In Python we can check for outdated pip installed packages with:

pip list --outdated

Similarly in Node.js we can list outdated packages with npm:

npm outdated

In addition to these manual methods there are tools that will help maintain dependency updates and scan for security vulnerabilities. Greenkeeper is a tool which will scan your project for outdated Node.js dependencies and will create a pull request with the updates. Greenkeeper will also run your application's test suite, ensuring that the updated dependency does not break the build. Snyk is a tool that will scan Node.js packages for known vulnerabilities and alert you to insecure dependencies. The site also provides a command line tool for fixing these vulnerabilities.

Though these examples are limited to Python and Node.js, I hope that you can see how the concepts map to your web stack of choice. When we use established technologies and utilize built-in or plugin-based security features, we are creating a solid security foundation for our site.

OWASP Top 10

Now that we've started our application off on a strong foundation, it's worth exploring the common security vulnerabilities that we should be aware of. Every few years the Open Web Application Security Project (OWASP) publishes a list of the most critical web application security flaws. As of the most recent publication, the OWASP Top 10 is comprised of:

Injection
Broken authentication and session management
Cross-site scripting
Insecure direct object reference
Security misconfiguration
Sensitive data exposure
Missing function level access control
Cross-site request forgery
Using components with known vulnerabilities
Unvalidated redirects and forwards

Being aware of this list of common vulnerabilities can provide us with an awareness of potential weaknesses in our own applications.

Secure User Authentication

When a user creates an account with our site they are placing their trust in us. Often in this process the user may agree to a terms of service about how they may interact with our site and services and the site owners will use the data and information they create within the application. One crucial step in upholding out end of this agreement is to ensure that a user's login information is secure and private. Let's explore how we can do so.

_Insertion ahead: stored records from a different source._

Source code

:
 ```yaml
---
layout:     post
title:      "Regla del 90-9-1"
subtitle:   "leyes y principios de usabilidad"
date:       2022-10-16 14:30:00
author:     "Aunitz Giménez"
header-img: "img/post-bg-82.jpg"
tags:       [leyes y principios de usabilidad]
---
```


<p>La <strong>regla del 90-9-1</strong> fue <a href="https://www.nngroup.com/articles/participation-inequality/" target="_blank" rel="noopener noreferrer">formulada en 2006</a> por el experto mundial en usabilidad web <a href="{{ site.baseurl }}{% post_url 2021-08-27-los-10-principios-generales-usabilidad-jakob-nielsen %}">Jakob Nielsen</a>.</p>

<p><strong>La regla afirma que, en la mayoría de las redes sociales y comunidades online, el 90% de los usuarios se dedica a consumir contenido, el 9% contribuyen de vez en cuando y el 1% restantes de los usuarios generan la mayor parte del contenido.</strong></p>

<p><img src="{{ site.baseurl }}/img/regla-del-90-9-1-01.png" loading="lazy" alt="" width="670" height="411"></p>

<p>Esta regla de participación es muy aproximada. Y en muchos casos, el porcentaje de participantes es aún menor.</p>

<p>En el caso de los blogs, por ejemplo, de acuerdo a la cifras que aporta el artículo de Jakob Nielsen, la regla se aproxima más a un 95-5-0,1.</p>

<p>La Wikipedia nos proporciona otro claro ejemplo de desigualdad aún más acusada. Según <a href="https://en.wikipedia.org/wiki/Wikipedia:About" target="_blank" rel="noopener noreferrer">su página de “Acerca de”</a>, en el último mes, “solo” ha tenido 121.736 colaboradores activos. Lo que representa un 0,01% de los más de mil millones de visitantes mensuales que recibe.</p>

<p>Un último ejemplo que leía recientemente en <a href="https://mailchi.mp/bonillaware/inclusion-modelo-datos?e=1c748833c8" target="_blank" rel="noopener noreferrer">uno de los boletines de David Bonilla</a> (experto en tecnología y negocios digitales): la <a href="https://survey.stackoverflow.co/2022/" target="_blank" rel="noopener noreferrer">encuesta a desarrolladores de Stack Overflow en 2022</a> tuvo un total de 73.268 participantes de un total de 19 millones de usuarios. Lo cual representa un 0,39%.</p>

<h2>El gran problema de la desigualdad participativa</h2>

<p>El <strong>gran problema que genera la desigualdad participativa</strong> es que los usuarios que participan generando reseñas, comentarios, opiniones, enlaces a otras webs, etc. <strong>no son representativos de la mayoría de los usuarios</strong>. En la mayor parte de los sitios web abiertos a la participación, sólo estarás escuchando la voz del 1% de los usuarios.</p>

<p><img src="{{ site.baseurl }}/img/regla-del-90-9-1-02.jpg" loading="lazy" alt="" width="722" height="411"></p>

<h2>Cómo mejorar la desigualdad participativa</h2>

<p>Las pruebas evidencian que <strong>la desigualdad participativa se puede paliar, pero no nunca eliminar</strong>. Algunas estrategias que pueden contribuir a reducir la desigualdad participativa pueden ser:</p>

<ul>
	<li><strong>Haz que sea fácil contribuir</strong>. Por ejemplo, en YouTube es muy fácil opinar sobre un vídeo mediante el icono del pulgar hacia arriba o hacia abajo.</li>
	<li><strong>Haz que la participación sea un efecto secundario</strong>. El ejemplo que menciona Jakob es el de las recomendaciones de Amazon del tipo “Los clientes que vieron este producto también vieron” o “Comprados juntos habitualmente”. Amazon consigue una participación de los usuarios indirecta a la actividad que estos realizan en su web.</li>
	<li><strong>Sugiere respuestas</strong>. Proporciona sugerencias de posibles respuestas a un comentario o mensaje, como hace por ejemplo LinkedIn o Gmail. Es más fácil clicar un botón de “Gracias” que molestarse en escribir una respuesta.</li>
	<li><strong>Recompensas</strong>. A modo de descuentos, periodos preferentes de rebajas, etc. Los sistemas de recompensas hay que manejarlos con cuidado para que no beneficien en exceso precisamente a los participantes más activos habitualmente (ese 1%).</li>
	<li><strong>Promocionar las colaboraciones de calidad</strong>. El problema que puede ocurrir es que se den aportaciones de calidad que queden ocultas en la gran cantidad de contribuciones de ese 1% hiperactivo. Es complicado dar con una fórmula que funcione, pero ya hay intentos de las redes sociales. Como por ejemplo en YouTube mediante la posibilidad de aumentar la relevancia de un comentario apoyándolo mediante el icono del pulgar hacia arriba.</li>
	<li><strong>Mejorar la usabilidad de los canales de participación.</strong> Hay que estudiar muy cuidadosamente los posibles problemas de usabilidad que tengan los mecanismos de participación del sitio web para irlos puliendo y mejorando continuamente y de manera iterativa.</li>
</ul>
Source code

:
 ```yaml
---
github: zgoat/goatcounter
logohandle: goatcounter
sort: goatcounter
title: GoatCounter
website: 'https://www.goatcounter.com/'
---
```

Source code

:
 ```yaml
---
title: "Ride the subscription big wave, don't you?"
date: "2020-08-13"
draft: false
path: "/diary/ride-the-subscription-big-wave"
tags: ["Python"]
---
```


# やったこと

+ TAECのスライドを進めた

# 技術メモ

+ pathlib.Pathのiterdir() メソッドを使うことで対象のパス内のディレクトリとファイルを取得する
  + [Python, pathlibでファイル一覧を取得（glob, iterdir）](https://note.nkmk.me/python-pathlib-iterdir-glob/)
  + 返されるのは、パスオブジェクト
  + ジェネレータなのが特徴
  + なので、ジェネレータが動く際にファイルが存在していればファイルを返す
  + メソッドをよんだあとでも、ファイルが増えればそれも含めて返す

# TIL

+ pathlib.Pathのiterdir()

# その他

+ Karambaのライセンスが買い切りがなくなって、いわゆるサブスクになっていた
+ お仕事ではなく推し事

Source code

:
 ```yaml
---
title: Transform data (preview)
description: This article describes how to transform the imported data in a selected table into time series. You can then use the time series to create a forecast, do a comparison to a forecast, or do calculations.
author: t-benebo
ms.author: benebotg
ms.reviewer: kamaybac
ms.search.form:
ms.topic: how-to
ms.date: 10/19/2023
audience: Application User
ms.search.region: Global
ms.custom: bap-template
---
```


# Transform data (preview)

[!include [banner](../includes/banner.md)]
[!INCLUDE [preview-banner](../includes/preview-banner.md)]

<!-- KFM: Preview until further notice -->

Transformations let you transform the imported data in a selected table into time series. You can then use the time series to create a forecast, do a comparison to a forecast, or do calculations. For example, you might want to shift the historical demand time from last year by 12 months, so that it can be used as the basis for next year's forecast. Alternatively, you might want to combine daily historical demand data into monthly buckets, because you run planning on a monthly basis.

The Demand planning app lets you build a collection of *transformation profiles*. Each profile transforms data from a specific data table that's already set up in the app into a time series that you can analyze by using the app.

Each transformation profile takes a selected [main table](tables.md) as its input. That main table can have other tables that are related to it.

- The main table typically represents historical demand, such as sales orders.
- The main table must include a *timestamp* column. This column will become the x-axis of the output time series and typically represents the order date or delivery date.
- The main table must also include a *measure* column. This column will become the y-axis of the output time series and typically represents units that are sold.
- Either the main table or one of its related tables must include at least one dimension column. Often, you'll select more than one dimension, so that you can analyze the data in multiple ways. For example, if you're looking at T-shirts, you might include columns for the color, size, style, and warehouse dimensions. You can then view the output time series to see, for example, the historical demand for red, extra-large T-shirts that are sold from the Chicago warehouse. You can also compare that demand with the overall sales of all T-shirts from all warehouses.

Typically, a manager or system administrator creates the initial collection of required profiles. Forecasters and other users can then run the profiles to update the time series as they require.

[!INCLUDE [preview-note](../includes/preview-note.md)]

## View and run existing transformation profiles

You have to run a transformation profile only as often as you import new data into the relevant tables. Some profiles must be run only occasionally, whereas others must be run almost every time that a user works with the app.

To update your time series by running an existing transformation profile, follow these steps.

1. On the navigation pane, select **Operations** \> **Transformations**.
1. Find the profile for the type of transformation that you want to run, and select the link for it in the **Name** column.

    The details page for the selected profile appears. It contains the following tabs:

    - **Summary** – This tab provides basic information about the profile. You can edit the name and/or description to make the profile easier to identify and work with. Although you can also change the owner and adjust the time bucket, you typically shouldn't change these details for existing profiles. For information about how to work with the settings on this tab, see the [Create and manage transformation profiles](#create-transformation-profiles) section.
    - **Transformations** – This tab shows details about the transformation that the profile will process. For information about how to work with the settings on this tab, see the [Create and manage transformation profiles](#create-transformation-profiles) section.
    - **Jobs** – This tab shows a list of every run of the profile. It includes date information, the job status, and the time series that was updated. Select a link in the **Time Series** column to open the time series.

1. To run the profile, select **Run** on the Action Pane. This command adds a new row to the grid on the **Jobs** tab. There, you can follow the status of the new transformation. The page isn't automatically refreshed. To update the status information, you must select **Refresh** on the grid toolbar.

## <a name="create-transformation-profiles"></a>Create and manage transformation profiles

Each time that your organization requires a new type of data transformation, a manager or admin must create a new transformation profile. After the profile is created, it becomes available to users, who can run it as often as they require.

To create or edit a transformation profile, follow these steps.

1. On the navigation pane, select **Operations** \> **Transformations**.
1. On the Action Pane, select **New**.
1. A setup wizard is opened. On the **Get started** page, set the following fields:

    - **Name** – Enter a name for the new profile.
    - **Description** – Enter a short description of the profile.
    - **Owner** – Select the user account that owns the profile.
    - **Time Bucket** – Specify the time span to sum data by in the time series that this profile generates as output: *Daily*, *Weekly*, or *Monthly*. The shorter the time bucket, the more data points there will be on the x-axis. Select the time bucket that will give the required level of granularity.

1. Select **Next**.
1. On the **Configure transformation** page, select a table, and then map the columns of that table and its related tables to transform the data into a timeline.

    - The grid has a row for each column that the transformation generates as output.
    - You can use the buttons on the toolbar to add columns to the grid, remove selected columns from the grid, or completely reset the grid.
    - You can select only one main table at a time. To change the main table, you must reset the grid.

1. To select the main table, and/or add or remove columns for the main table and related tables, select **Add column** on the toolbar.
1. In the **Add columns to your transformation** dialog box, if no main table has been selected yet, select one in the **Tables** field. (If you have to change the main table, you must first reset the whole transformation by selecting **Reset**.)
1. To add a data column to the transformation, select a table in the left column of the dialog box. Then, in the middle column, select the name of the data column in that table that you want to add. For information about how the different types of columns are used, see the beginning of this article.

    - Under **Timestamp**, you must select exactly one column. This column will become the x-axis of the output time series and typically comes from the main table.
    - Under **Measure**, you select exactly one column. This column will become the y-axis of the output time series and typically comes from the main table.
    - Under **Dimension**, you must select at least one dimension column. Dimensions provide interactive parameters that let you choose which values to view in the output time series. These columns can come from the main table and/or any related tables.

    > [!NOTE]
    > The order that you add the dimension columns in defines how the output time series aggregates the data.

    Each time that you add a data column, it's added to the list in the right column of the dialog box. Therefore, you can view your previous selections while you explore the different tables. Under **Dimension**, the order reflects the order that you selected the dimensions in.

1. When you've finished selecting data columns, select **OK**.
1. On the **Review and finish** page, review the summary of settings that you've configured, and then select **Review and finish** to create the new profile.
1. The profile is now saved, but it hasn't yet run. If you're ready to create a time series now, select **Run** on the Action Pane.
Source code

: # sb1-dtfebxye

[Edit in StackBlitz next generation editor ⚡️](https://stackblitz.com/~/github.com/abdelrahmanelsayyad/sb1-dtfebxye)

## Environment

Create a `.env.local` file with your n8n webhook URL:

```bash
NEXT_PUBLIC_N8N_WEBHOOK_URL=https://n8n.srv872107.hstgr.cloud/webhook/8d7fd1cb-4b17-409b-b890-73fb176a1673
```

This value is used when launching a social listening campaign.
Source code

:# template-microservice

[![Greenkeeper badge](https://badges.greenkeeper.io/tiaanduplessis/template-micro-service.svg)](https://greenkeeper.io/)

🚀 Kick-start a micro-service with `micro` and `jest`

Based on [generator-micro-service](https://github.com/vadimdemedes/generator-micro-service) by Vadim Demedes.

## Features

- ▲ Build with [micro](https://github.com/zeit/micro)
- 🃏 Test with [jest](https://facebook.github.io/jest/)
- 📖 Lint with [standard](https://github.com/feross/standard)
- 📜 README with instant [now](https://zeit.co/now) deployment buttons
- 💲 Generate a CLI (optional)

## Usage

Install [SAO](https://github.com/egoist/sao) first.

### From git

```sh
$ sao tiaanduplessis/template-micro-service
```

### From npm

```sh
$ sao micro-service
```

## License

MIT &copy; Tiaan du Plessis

Creating Your Own Login System

When creating our own authorization system it is critical that we send this information over an HTTPS connection, as discussed in the previous chapter, and that we effectively obscure our user's passwords when stored in our database. To effectively store user passwords we should use a combination of hashing and salting.

Hashing is the act of obscuring a string of text by turning it into a seemingly random string. Hashing functions are "one way," meaning that once the text is hashed it cannot be reversed back to the original string. When hashing a password, the plain text of the password is never stored in our database.

Salting is the act of generating a random string of data that will be used in addition to the hashed password. This ensures that even if two user passwords are the same, the hashed and salted version will be unique.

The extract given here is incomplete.